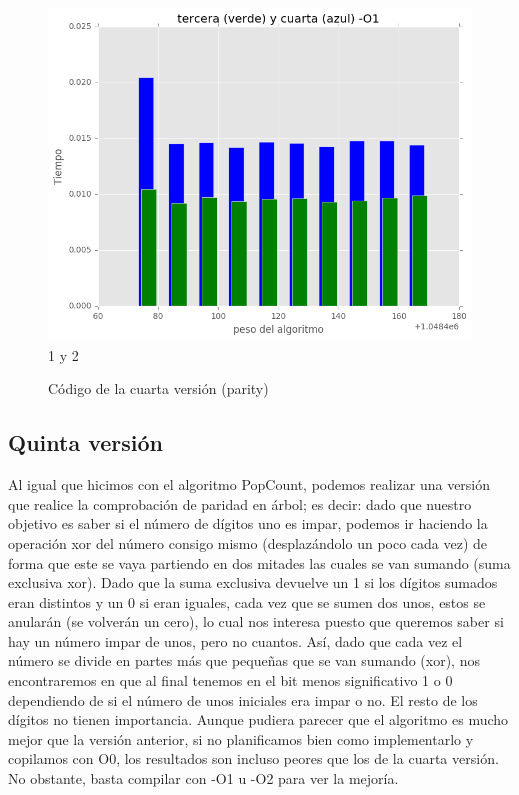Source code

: \documentclass[a4paper, 11pt]{article}
\begin{document}
\begin{figure}[!hbp]
	\includegraphics[scale=0.6]{3y4p_2.png}
	\caption{1 y 2	\label{3y4p_2}}
\end{figure}
\begin{figure}[!hbp]
	
	\caption{Código de la cuarta versión (parity)	\label{parity cuarta versión}}
\end{figure}
\pagebreak
\subsection{Quinta versión}
Al igual que hicimos con el algoritmo PopCount, podemos realizar una versión que realice la comprobación de paridad en árbol; es decir: dado que nuestro objetivo es saber si el número de dígitos uno es impar, podemos ir haciendo la operación xor del número consigo mismo (desplazándolo un poco cada vez) de forma que este se vaya partiendo en dos mitades las cuales se van sumando (suma exclusiva xor). Dado que la suma exclusiva devuelve un 1 si los dígitos sumados eran distintos y un 0 si eran iguales, cada vez que se sumen dos unos, estos se anularán (se volverán un cero), lo cual nos interesa puesto que queremos saber si hay un número impar de unos, pero no cuantos. Así, dado que cada vez el número se divide en partes más que pequeñas que se van sumando (xor), nos encontraremos en que al final tenemos en el bit menos significativo 1 o 0 dependiendo de si el número de unos iniciales era impar o no. El resto de los dígitos no tienen importancia. 
Aunque pudiera parecer que el algoritmo es mucho mejor que la versión anterior, si no planificamos bien como implementarlo y copilamos con O0, los resultados son incluso peores que los de la cuarta versión. No obstante, basta compilar con -O1 u -O2 para ver la mejoría.
\end{document}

--*--

_Description of the task_.
Wherever a picture appears in the material above, skip it and copy the rest without change.

_Your solution_.
Source code

: \documentclass[a4paper, 11pt]{article}
\begin{document}
\begin{figure}[!hbp]
	\includegraphics[scale=0.6]{3y4p_2.png}
	\caption{1 y 2	\label{3y4p_2}}
\end{figure}
\begin{figure}[!hbp]
	
	\caption{Código de la cuarta versión (parity)	\label{parity cuarta versión}}
\end{figure}
\pagebreak
\subsection{Quinta versión}
Al igual que hicimos con el algoritmo PopCount, podemos realizar una versión que realice la comprobación de paridad en árbol; es decir: dado que nuestro objetivo es saber si el número de dígitos uno es impar, podemos ir haciendo la operación xor del número consigo mismo (desplazándolo un poco cada vez) de forma que este se vaya partiendo en dos mitades las cuales se van sumando (suma exclusiva xor). Dado que la suma exclusiva devuelve un 1 si los dígitos sumados eran distintos y un 0 si eran iguales, cada vez que se sumen dos unos, estos se anularán (se volverán un cero), lo cual nos interesa puesto que queremos saber si hay un número impar de unos, pero no cuantos. Así, dado que cada vez el número se divide en partes más que pequeñas que se van sumando (xor), nos encontraremos en que al final tenemos en el bit menos significativo 1 o 0 dependiendo de si el número de unos iniciales era impar o no. El resto de los dígitos no tienen importancia. 
Aunque pudiera parecer que el algoritmo es mucho mejor que la versión anterior, si no planificamos bien como implementarlo y copilamos con O0, los resultados son incluso peores que los de la cuarta versión. No obstante, basta compilar con -O1 u -O2 para ver la mejoría.
\end{document}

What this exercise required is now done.